They don’t seem to provide a detailed comparison showing how each compression scheme fared at every task, but they do list (some of) their criteria and say they found Brotli the best of the bunch. I can’t tell if that’s a sensible conclusion or not, though. Maybe Brotli did better on code size or memory use?
Hey, they did all the work and more, trust them!!!
> Experts in the PDF Association’s PDF TWG undertook theoretical and experimental analysis of these schemes, reviewing decompression speed, compression speed, compression ratio achieved, memory usage, code size, standardisation, IP, interoperability, prototyping, sample file creation, and other due diligence tasks.
I love when I perform all the due diligence tasks. You just can't counter that. Yes but, they did all the due diligence tasks. They considered all the factors. Every one. Think you have one they didn't consider? Nope.
EDIT: Something weird is going on here. When compressing zstd in parallel it produces the garbage results seen here, but when compressing on a single core, it produces result competitive with Brotli (37M). See: https://news.ycombinator.com/item?id=46723158
I just took all PDFs I had in my downloads folder (55, totaling 47M). These are invoices, data sheets, employment contracts, schematics, research reports, a bunch of random stuff really.
I compressed them all with 'zstd --ultra -22', 'brotli -9', 'xz -9' and 'gzip -9'. Here are the results:
Zstd is surprisingly bad on this data set. I'm guessing it struggles with the already-compressed image data in some of these PDFs.
Going by only compression ratio, brotli is clearly better than the rest here and zstd is the worst. You'd have to find some other reason (maybe decompression speed, maybe spec complexity, or maybe you just trust Facebook more than Google) to choose zstd over brotli, going by my results.
I wish I could share the data set for reproducibility, but I obviously can't just share every PDF I happened to have laying around in my downloads folder :p
Turns out that these numbers are caused by APFS weirdness. I used 'du' to get them which reports the size on disk, which is weirdly bloated for some reason when compressing in parallel. I should've used 'du -A', which reports the apparent size.
Here's a table with the correct sizes, reported by 'du -A' (which shows the apparent size):
Something is going terribly wrong with `zstd` here, where it is reported to compress a file of 1.1MB to 2MB. Zstd should never grow the file size by more than a very small percent, like any compressor. Am I interpreting it correctly that you're doing something like `zstd -22 --ultra $FILE && wc -c $FILE.zst`?
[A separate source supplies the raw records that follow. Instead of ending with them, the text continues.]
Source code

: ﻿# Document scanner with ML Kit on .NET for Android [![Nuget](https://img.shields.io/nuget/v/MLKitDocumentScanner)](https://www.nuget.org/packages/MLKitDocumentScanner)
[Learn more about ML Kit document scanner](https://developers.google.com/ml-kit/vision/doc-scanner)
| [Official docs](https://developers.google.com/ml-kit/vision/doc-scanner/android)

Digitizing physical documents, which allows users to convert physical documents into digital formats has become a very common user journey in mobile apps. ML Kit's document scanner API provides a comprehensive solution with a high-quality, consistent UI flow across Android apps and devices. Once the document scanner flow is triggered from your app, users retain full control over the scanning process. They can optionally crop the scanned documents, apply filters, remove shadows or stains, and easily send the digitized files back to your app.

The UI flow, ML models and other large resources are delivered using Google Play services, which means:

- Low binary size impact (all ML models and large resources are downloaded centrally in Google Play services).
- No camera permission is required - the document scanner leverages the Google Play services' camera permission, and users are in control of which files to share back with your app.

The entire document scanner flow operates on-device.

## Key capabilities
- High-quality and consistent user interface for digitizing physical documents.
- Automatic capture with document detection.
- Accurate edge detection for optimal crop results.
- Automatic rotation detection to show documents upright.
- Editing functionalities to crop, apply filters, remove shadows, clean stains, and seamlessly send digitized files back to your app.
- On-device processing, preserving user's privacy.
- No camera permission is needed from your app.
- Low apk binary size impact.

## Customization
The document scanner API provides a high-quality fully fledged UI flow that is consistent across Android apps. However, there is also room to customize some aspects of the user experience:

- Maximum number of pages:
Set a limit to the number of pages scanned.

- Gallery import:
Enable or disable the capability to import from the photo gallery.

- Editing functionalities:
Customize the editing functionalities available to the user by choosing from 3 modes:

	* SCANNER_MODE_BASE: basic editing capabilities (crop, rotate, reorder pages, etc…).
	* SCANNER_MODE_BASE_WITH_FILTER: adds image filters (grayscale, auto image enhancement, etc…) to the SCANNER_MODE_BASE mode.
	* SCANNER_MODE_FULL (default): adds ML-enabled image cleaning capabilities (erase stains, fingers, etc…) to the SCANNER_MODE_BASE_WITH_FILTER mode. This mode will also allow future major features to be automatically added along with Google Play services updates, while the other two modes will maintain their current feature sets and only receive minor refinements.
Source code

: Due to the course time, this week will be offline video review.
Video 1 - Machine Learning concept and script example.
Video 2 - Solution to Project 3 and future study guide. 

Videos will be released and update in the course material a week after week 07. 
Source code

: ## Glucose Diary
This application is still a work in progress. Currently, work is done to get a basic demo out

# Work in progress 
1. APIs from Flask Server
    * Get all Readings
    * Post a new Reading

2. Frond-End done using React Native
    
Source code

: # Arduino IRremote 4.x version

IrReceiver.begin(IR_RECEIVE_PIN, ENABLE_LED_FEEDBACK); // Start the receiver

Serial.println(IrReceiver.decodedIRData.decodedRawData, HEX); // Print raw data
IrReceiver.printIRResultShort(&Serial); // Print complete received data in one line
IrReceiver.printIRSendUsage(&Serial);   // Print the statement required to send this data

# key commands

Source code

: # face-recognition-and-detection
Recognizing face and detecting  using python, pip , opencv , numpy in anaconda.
If you can reproduce this behavior, can you please file an issue with the zstd version you are using, the commands used, and if possible the file producing this result.
I can reproduce it just fine ... but only when compressing all PDFs simultaneously.
To utilize all cores, I ran:
$ for x in *.pdf; do zstd <"$x" >"$x.zst" --ultra -22 & done; wait
(and similar for the other formats).
I ran this again and it produced the same 2M file from the source 1.1M file. However when I run without paralellization:
$ for x in *.pdf; do zstd <"$x" >"$x.zst" --ultra -22; done
That one file becomes 1.1M, and the total size of *.zst is 37M (competitive with Brotli, which is impressive given how much faster it is to decompress).
What's going on here? Surely '-22' disables any adaptive compression stuff based on system resource availability and just uses compression level 22?
Yeah, `--adaptive` will enable adaptive compression, but it isn't enabled by default, so shouldn't apply here. But even with `--adaptive`, after compressing each block of 128KB of data, zstd checks that the output size is < 128KB. If it isn't, it emits an uncompressed block that is 128KB + 3B.
So it is very central to zstd that it will never emit a block that is larger than 128KB+3B.
I will try to reproduce, but I suspect that there is something unrelated to zstd going on.
'zstd --version' reports: "** Zstandard CLI (64-bit) v1.5.7, by Yann Collet **". This is zstd installed through Homebrew on macOS 26 on an M1 Pro laptop. Also of interest, I was able to reproduce this with a random binary I had in /bin: https://floss.social/@mort/115940378643840495
Why not use a more widespread compression algorithm (e.g. gzip) considering that Brotli barely performs better at all? Sounds like a pain for portability
I'm not sold on the idea of adding compression to PDF at all, I'm not convinced that the space savings are worth breaking compatibility with older readers. Especially when you consider that you can just compress it in transit with e.g HTTP's 'Content-Encoding' without any special PDF reader support. (You can even use 'Content-Encoding: br' for brotli!)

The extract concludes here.